Document images with source code
□ □ □ □ □
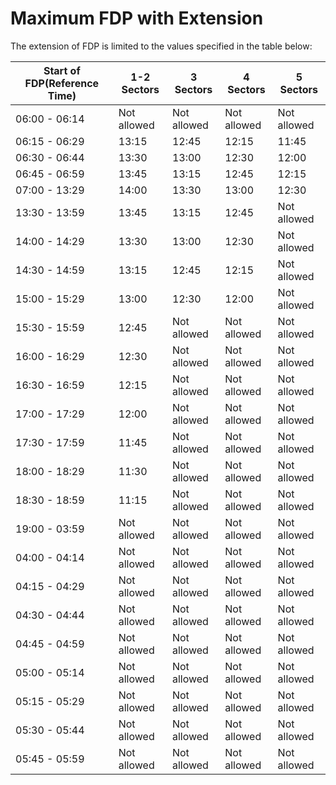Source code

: # Maximum FDP with Extension
The extension of FDP is limited to the values specified in the table below:


| Start of FDP(Reference Time) | 1-2 Sectors | 3 Sectors | 4 Sectors| 5 Sectors | 
|----------|----------|----------|----------|----------|
| 06:00 - 06:14 | Not allowed | Not allowed | Not allowed | Not allowed |
| 06:15 - 06:29 | 13:15 | 12:45 | 12:15 | 11:45 |
| 06:30 - 06:44 | 13:30 | 13:00 | 12:30 | 12:00 |
| 06:45 - 06:59 | 13:45 | 13:15 | 12:45 | 12:15 |
| 07:00 - 13:29 | 14:00 | 13:30 | 13:00 | 12:30 |
| 13:30 - 13:59 | 13:45 | 13:15 | 12:45 | Not allowed |
| 14:00 - 14:29 | 13:30 | 13:00 | 12:30 | Not allowed |
| 14:30 - 14:59 | 13:15 | 12:45 | 12:15 | Not allowed |
| 15:00 - 15:29 | 13:00 | 12:30 | 12:00 | Not allowed |
| 15:30 - 15:59 | 12:45 | Not allowed | Not allowed | Not allowed |
| 16:00 - 16:29 | 12:30 | Not allowed | Not allowed | Not allowed |
| 16:30 - 16:59 | 12:15 | Not allowed | Not allowed | Not allowed |
| 17:00 - 17:29 | 12:00 | Not allowed | Not allowed | Not allowed |
| 17:30 - 17:59 | 11:45 | Not allowed | Not allowed | Not allowed |
| 18:00 - 18:29 | 11:30 | Not allowed | Not allowed | Not allowed |
| 18:30 - 18:59 | 11:15 | Not allowed | Not allowed | Not allowed |
| 19:00 - 03:59 | Not allowed | Not allowed | Not allowed | Not allowed |
| 04:00 - 04:14 | Not allowed | Not allowed | Not allowed | Not allowed |
| 04:15 - 04:29 | Not allowed | Not allowed | Not allowed | Not allowed |
| 04:30 - 04:44 | Not allowed | Not allowed | Not allowed | Not allowed |
| 04:45 - 04:59 | Not allowed | Not allowed | Not allowed | Not allowed |
| 05:00 - 05:14 | Not allowed | Not allowed | Not allowed | Not allowed |
| 05:15 - 05:29 | Not allowed | Not allowed | Not allowed | Not allowed |
| 05:30 - 05:44 | Not allowed | Not allowed | Not allowed | Not allowed |
| 05:45 - 05:59 | Not allowed | Not allowed | Not allowed | Not allowed |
□ □ □ □ □
• **YOUR GOAL**: Set down the entries word for word, omitting all pictures.

• **RESULT**:
Source code

: # Maximum FDP with Extension
The extension of FDP is limited to the values specified in the table below:


| Start of FDP(Reference Time) | 1-2 Sectors | 3 Sectors | 4 Sectors| 5 Sectors | 
|----------|----------|----------|----------|----------|
| 06:00 - 06:14 | Not allowed | Not allowed | Not allowed | Not allowed |
| 06:15 - 06:29 | 13:15 | 12:45 | 12:15 | 11:45 |
| 06:30 - 06:44 | 13:30 | 13:00 | 12:30 | 12:00 |
| 06:45 - 06:59 | 13:45 | 13:15 | 12:45 | 12:15 |
| 07:00 - 13:29 | 14:00 | 13:30 | 13:00 | 12:30 |
| 13:30 - 13:59 | 13:45 | 13:15 | 12:45 | Not allowed |
| 14:00 - 14:29 | 13:30 | 13:00 | 12:30 | Not allowed |
| 14:30 - 14:59 | 13:15 | 12:45 | 12:15 | Not allowed |
| 15:00 - 15:29 | 13:00 | 12:30 | 12:00 | Not allowed |
| 15:30 - 15:59 | 12:45 | Not allowed | Not allowed | Not allowed |
| 16:00 - 16:29 | 12:30 | Not allowed | Not allowed | Not allowed |
| 16:30 - 16:59 | 12:15 | Not allowed | Not allowed | Not allowed |
| 17:00 - 17:29 | 12:00 | Not allowed | Not allowed | Not allowed |
| 17:30 - 17:59 | 11:45 | Not allowed | Not allowed | Not allowed |
| 18:00 - 18:29 | 11:30 | Not allowed | Not allowed | Not allowed |
| 18:30 - 18:59 | 11:15 | Not allowed | Not allowed | Not allowed |
| 19:00 - 03:59 | Not allowed | Not allowed | Not allowed | Not allowed |
| 04:00 - 04:14 | Not allowed | Not allowed | Not allowed | Not allowed |
| 04:15 - 04:29 | Not allowed | Not allowed | Not allowed | Not allowed |
| 04:30 - 04:44 | Not allowed | Not allowed | Not allowed | Not allowed |
| 04:45 - 04:59 | Not allowed | Not allowed | Not allowed | Not allowed |
| 05:00 - 05:14 | Not allowed | Not allowed | Not allowed | Not allowed |
| 05:15 - 05:29 | Not allowed | Not allowed | Not allowed | Not allowed |
| 05:30 - 05:44 | Not allowed | Not allowed | Not allowed | Not allowed |
| 05:45 - 05:59 | Not allowed | Not allowed | Not allowed | Not allowed |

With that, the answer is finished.